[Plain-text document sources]
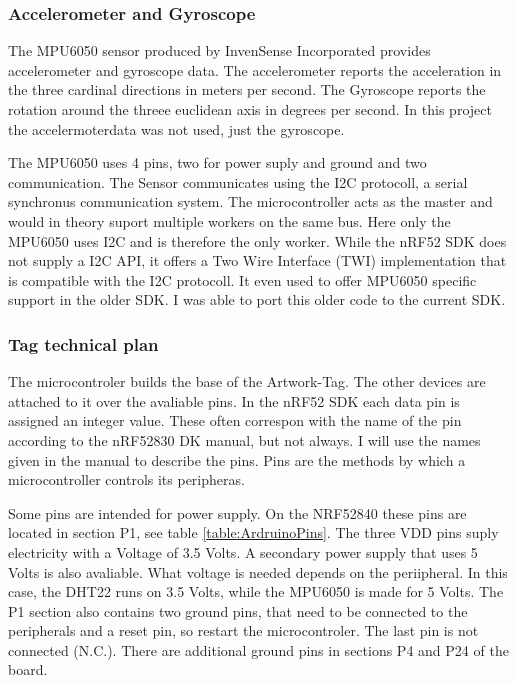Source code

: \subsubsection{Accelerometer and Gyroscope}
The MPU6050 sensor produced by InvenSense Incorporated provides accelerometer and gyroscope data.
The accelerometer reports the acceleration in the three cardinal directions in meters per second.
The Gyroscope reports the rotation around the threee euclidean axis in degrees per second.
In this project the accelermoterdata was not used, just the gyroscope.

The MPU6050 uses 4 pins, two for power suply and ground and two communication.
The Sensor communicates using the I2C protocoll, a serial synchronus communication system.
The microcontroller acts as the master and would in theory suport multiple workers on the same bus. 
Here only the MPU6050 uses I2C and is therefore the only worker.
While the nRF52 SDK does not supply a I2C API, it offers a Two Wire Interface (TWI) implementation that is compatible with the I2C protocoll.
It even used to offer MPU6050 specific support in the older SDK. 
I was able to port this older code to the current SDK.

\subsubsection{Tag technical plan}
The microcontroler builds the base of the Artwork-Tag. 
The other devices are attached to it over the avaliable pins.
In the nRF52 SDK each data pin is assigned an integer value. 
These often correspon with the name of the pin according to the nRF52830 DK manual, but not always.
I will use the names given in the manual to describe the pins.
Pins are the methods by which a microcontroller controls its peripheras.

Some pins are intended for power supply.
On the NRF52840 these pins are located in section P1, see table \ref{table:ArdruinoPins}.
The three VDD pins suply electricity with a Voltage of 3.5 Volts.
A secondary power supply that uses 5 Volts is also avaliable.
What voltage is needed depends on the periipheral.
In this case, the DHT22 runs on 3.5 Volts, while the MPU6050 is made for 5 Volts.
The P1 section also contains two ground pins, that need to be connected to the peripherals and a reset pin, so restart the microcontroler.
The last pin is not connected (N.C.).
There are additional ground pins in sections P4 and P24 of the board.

==

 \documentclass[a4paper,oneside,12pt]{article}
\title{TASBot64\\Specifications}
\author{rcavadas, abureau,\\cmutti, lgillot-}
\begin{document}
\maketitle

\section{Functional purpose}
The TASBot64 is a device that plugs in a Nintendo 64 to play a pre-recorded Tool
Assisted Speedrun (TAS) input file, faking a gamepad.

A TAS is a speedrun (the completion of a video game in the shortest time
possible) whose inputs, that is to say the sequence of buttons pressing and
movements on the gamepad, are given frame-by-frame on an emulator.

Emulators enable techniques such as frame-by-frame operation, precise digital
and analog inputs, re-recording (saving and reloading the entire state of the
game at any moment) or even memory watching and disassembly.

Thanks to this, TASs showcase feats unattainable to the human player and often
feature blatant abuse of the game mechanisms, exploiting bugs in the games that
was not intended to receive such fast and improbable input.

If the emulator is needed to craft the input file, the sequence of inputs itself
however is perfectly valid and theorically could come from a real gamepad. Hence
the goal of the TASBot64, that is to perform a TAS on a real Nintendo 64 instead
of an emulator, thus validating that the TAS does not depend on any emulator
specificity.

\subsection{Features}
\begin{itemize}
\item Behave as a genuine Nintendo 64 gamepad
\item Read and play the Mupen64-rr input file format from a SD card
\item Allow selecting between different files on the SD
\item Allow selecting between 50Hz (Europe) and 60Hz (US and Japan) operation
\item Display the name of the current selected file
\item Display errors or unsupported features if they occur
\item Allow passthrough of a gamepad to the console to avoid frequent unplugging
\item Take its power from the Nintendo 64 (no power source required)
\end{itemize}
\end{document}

==

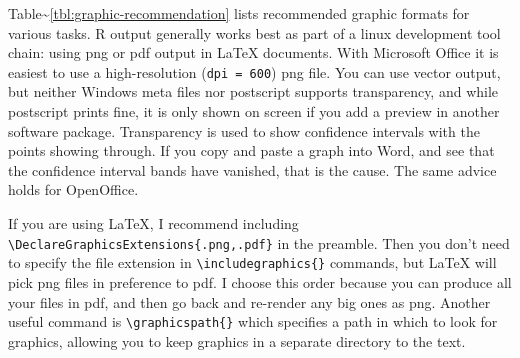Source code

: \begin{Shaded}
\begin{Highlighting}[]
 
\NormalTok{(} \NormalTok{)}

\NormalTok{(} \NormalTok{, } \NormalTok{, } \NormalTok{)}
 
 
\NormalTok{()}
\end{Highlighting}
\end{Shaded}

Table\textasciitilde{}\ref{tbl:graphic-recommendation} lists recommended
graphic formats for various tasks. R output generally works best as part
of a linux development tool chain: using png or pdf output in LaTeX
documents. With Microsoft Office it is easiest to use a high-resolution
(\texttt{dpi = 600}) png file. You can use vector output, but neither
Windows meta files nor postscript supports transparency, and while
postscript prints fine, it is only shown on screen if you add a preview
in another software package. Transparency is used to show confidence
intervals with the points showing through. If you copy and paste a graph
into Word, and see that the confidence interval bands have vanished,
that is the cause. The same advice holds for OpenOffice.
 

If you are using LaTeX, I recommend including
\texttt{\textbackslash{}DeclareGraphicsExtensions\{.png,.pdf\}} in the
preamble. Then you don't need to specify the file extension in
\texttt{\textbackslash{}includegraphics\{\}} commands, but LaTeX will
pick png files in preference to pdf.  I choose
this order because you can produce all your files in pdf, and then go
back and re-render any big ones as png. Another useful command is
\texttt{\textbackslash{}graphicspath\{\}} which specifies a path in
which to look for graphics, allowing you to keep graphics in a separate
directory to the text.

### INSTRUCTIONS FOR THE TASK
Among the lines above, which contain the word "real"? Copy every one.

### OUTPUT FOR THIS EXERCISE
however is perfectly valid and theorically could come from a real gamepad. Hence
the goal of the TASBot64, that is to perform a TAS on a real Nintendo 64 instead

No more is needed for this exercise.